L’histoire de la place de la Concorde
La place a connu plusieurs vies avant d’accueillir l’obélisque. Conçue par Ange-Jacques Gabriel vers 1755, elle porte d’abord le nom de place royale, en hommage à Louis XV.
Pendant la Révolution française, elle devient un lieu sombre. La guillotine y prend de nombreuses vies, dont celles de Louis XVI et de sa famille. Louis-Philippe choisit ensuite ce vieux monument neutre pour effacer toute connotation politique. Installer l’obélisque ici, sans lien avec l’histoire nationale, calme les querelles de mémoire. La place prend alors son nom actuel, symbole de réconciliation entre les Français.
Les statues et fontaines de la place de la Concorde
L’obélisque ne règne pas seul sur la place. De part et d’autre, deux fontaines monumentales l’encadrent, inaugurées en 1840.
L’architecte Jacques-Ignace Hittorff signe ces deux joyaux de fonte : la Fontaine des Mers, côté Seine, et la Fontaine des Fleuves, côté rue Royale. Huit statues complètent le décor. Elles représentent les grandes villes françaises : Brest, Rouen, Bordeaux, Nantes, Lyon, Marseille, Lille et Strasbourg. Chaque allégorie est placée selon sa position géographique réelle, dessinant ainsi une carte de France grandeur nature autour du centre de la place.
Les secrets et mystères de l’obélisque
Ce vieux monument cache plus qu’il n’en montre. L’architecte Étienne Poncelet évoque un élément secret placé sous le pyramidion, lui donnant une symbolique particulière.
Plus surprenant encore, en 2025, l’égyptologue Jean-Guillaume Olette-Pelletier révèle la présence de cryptographies cachées dans les hiéroglyphes du sommet. Ces textes secrets servaient la propagande de Ramsès II pour affirmer sa légitimité divine. L’obélisque garde aussi une fonction étonnante. Il fait office de cadran solaire géant, son ombre indiquant l’heure sur le sol. Un médaillon marque même la position de l’astre au solstice d’été.
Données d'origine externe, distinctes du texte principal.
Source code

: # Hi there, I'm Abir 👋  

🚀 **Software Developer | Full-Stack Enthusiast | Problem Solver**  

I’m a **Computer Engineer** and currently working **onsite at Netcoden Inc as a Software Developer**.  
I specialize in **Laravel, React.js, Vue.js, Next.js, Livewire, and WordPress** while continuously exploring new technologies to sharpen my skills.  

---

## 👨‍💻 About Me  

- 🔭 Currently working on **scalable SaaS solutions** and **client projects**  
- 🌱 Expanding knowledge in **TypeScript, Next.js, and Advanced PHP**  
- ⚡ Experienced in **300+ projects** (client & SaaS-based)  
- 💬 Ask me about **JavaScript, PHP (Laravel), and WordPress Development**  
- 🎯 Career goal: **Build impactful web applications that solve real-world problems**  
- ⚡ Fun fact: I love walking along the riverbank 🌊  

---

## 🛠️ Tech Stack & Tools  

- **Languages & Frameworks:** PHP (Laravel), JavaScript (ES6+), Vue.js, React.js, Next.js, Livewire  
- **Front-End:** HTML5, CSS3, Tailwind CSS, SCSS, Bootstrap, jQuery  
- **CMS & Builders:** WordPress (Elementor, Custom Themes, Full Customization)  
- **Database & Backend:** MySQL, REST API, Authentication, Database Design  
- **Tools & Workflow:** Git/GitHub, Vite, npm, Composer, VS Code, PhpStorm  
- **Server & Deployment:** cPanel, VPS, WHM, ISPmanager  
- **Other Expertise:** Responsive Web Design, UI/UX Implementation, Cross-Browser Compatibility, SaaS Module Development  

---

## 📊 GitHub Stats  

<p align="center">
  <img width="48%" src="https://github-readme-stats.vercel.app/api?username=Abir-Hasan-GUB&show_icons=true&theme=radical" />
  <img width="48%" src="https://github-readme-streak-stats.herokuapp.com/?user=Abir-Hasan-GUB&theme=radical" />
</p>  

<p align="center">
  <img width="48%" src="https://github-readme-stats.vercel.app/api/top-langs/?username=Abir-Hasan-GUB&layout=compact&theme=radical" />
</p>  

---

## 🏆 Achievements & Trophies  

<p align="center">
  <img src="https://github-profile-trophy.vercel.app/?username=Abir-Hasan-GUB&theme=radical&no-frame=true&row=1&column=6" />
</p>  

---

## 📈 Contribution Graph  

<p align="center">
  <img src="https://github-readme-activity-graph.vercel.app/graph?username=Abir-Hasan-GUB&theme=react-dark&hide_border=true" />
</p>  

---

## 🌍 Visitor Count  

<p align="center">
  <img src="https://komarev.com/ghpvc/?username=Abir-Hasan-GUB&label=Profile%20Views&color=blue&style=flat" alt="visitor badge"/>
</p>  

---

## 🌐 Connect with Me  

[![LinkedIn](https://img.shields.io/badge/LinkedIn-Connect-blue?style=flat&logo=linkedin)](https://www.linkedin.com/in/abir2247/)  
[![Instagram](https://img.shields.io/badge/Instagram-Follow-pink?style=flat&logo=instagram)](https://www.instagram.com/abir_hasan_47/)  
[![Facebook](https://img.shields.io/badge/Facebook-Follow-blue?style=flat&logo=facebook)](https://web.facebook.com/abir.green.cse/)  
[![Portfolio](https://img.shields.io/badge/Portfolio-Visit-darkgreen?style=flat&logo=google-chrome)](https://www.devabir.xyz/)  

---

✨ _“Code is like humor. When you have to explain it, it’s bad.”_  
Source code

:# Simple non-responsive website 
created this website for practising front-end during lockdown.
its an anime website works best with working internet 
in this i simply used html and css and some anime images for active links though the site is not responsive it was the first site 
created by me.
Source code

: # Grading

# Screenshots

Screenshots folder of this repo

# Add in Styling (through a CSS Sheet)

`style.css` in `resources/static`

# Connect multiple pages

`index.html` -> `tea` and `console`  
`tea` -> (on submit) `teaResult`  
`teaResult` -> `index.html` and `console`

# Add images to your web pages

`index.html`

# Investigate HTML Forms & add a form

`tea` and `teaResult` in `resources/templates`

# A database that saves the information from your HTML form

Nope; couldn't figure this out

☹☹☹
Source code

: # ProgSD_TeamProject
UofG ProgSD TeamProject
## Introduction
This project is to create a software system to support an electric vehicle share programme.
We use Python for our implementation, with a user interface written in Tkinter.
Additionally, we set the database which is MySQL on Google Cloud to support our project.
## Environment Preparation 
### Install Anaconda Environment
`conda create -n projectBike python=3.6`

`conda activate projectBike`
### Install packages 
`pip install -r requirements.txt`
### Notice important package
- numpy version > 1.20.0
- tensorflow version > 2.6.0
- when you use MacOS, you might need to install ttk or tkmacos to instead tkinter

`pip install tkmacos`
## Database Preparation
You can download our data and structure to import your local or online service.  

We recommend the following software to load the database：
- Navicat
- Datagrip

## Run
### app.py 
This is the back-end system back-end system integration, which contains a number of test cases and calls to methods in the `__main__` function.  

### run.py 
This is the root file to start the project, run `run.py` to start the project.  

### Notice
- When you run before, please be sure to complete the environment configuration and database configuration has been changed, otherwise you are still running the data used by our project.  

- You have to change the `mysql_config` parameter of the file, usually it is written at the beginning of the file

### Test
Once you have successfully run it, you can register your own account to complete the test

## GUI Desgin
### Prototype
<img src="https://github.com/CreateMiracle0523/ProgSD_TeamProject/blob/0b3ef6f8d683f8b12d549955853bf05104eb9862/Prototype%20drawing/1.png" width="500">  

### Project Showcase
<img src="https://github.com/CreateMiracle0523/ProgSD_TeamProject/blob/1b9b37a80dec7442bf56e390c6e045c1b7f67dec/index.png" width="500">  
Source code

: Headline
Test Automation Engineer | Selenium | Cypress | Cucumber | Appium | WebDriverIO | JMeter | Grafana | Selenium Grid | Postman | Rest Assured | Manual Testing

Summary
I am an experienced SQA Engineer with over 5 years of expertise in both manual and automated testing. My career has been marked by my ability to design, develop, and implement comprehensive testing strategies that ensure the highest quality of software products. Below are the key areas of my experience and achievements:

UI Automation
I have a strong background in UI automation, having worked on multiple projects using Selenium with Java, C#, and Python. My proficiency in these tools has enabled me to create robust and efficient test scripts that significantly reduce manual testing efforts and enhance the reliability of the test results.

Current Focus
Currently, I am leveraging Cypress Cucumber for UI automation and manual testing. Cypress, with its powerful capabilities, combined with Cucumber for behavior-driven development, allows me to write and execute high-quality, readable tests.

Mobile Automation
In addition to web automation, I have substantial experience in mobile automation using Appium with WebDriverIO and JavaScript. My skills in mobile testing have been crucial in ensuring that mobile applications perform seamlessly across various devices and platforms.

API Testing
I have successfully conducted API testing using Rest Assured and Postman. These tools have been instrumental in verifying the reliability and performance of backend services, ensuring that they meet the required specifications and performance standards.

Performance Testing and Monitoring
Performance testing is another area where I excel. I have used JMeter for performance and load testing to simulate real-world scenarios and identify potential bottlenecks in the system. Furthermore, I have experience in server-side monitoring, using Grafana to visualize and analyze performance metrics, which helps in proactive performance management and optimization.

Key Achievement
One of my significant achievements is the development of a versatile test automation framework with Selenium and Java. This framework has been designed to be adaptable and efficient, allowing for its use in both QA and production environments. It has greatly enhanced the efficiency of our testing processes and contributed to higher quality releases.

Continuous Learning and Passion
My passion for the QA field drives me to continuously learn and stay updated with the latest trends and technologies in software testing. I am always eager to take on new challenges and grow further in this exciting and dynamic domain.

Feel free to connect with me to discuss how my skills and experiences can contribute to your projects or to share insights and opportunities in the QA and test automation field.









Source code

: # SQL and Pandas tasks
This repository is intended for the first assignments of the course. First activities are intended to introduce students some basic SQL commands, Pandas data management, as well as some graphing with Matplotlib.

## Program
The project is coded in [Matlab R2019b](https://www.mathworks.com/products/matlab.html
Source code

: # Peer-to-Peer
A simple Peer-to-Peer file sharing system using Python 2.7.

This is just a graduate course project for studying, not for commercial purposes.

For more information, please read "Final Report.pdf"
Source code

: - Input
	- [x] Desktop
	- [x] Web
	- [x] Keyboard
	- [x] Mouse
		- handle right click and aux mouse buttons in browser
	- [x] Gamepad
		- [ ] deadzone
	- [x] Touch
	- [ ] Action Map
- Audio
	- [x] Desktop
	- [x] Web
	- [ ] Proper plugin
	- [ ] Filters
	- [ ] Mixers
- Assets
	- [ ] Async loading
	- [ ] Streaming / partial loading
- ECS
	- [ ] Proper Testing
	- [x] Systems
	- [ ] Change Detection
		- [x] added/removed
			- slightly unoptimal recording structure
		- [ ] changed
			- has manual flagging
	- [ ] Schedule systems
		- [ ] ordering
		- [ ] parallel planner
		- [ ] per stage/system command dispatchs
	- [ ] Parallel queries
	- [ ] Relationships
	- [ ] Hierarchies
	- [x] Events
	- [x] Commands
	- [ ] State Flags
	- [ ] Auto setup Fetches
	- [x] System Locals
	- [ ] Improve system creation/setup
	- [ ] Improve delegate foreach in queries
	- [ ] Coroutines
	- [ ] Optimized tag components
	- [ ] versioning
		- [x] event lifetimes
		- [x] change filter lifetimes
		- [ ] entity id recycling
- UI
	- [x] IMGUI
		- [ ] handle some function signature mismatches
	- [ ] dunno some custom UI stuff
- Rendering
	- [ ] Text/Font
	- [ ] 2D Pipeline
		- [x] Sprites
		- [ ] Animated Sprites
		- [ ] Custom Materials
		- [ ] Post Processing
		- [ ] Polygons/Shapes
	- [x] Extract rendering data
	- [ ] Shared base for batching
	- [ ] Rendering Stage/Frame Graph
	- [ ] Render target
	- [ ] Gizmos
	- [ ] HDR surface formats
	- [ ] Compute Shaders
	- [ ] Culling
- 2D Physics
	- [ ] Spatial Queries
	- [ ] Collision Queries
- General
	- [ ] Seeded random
L’obélisque dans la culture et l’art
Au fil du temps, ce monument est devenu une icône de Paris. Tu le retrouves dans la peinture, comme l’œuvre de François Dubois figée au musée Carnavalet.
Il s’invite aussi au cinéma. Dans Le Diable s’habille en Prada, les personnages tournent autour de lui la nuit, dans une voiture de luxe. Ce décor est devenu un symbole du chic parisien. L’obélisque tient même un rôle de premier plan lors de la cérémonie d’ouverture des Jeux paralympiques de 2024. De témoin de l’Égypte pharaonique à star des écrans, il appartient aujourd’hui pleinement au patrimoine et à la culture.
Les restaurations récentes et futures
Le monument a bénéficié d’une restauration d’envergure en 2022. Ces travaux célèbrent le bicentenaire du déchiffrement des hiéroglyphes par Champollion.
Les équipes redonnent alors tout son éclat au granit rosé et aux dorures. Mais l’opération marquante a lieu le 20 juin 2023. Une pointe en acier dorée coiffe enfin le sommet, réalisée par les Ateliers d’art Saint-Jacques et la Fonderie de Coubertin sous l’égide du ministère de la Culture. Resté inachevé depuis le pyramidion de 1998, ce sommet retrouve sa silhouette d’origine. Le plus vieux monument parisien brille de nouveau comme un rayon de soleil.